Baker plays Miss Lucy, the local witch, as rumor may have it, but she laughs it off. Our meeting with Miss Lucy doesn’t last long, however. She is visited by our protagonist Hank (Leonard Shoemaker), introduced at the film’s beginnings in a bar where his friend Dick (Wilkie de Martel) quite literally bets his Ferrari that Hank won’t stay overnight in the rumored-to-be-haunted Hanley House of the film’s title. Hank takes the bait, and decides to invite some people – anyone, really – along for the ride. At first, however, aside from Dick himself, no one is willing to accept his invitation. So he asks Miss Lucy to fill him in on the back story: The house was suddenly abandoned three years previously by its owners, Tom and Anabelle Handley, who left everything behind and vanished without a trace. The few locals who had been tempted to venture into the house in the way Hank has planned, either suicided or went insane.
Hank, however, has a Ferrari on his mind, and so along with Gabby (Roberta Reeves) whom Miss Lucy calls a “self-styled medium”, Dick’s cousin Sheila (Barbara Chase) who Hank instantly fancies, and an older local gentleman who drives a Chevy (why not?), they venture into the property with beer and settle down for an evening of poker. Before they know it, however, the spirits in the house have taken a shine to Sheila in particular, and all sorts of supernatural hijinks ensue before the mystery of what happened to the previous owners is revealed.
The little written about Ghosts of Hanley House tends to amplify the very basic production qualities of the film, and there’s no way of really arguing against that – at times, the sound quality is so poor that it is difficult to pick up on character names or conversation details. But it’s hardly a complex, nuanced screenplay, and just for its sheer historical significance, it’s an enthralling watch. While Gabby’s interest in staying in a supposedly haunted house being driven by her research into supernatural phenomenon might prompt immediate parallels with Shirley Jackson’s The Haunting of Hill House published a decade earlier, at the same time one particular “lost in the woods” horror trope commonly associated to much later films like The Blair Witch Project can be identified here, decades earlier.
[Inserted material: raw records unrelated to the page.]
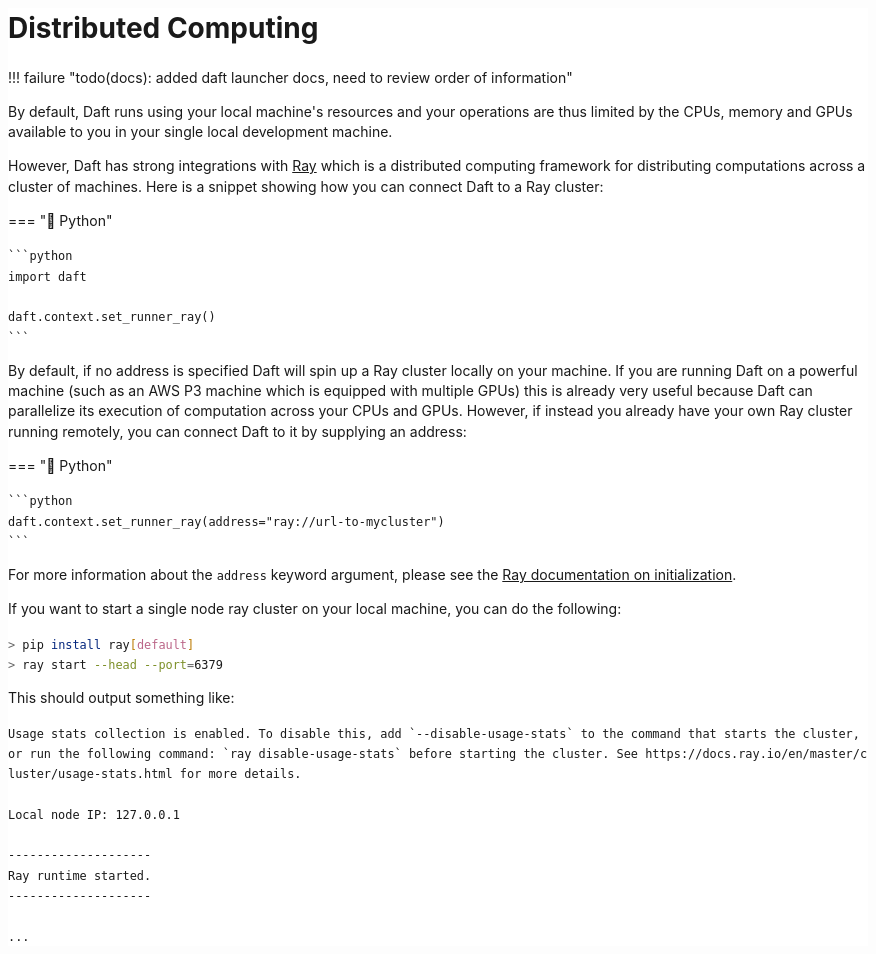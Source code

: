 # Distributed Computing

!!! failure "todo(docs): added daft launcher docs, need to review order of information"

By default, Daft runs using your local machine's resources and your operations are thus limited by the CPUs, memory and GPUs available to you in your single local development machine.

However, Daft has strong integrations with [Ray](https://www.ray.io) which is a distributed computing framework for distributing computations across a cluster of machines. Here is a snippet showing how you can connect Daft to a Ray cluster:

=== "🐍 Python"

    ```python
    import daft

    daft.context.set_runner_ray()
    ```

By default, if no address is specified Daft will spin up a Ray cluster locally on your machine. If you are running Daft on a powerful machine (such as an AWS P3 machine which is equipped with multiple GPUs) this is already very useful because Daft can parallelize its execution of computation across your CPUs and GPUs. However, if instead you already have your own Ray cluster running remotely, you can connect Daft to it by supplying an address:

=== "🐍 Python"

    ```python
    daft.context.set_runner_ray(address="ray://url-to-mycluster")
    ```

For more information about the `address` keyword argument, please see the [Ray documentation on initialization](https://docs.ray.io/en/latest/ray-core/api/doc/ray.init.html).


If you want to start a single node ray cluster on your local machine, you can do the following:

```bash
> pip install ray[default]
> ray start --head --port=6379
```

This should output something like:

```
Usage stats collection is enabled. To disable this, add `--disable-usage-stats` to the command that starts the cluster, or run the following command: `ray disable-usage-stats` before starting the cluster. See https://docs.ray.io/en/master/cluster/usage-stats.html for more details.

Local node IP: 127.0.0.1

--------------------
Ray runtime started.
--------------------

...
```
It’s a stretch to call Ghosts of Hanley Hall a masterpiece, maybe, but there are some genuinely great sequences – a lengthy seance sequence, in particular, is a real treat, and some of the visual effects are really fascinating, verging as they do almost on the experimental. If taut, complex plot and detailed, nuanced characterization are at the heart of what you consider a quality horror film-watching experience, this may not be the film for you. But for horror history nerds, the sheer thrill of watching a woman-directed horror movie made in the same year as Night of the Living Dead cannot be underplayed. For better or for worse, Ghosts of Hanley House surely deserves a place in the genre history books.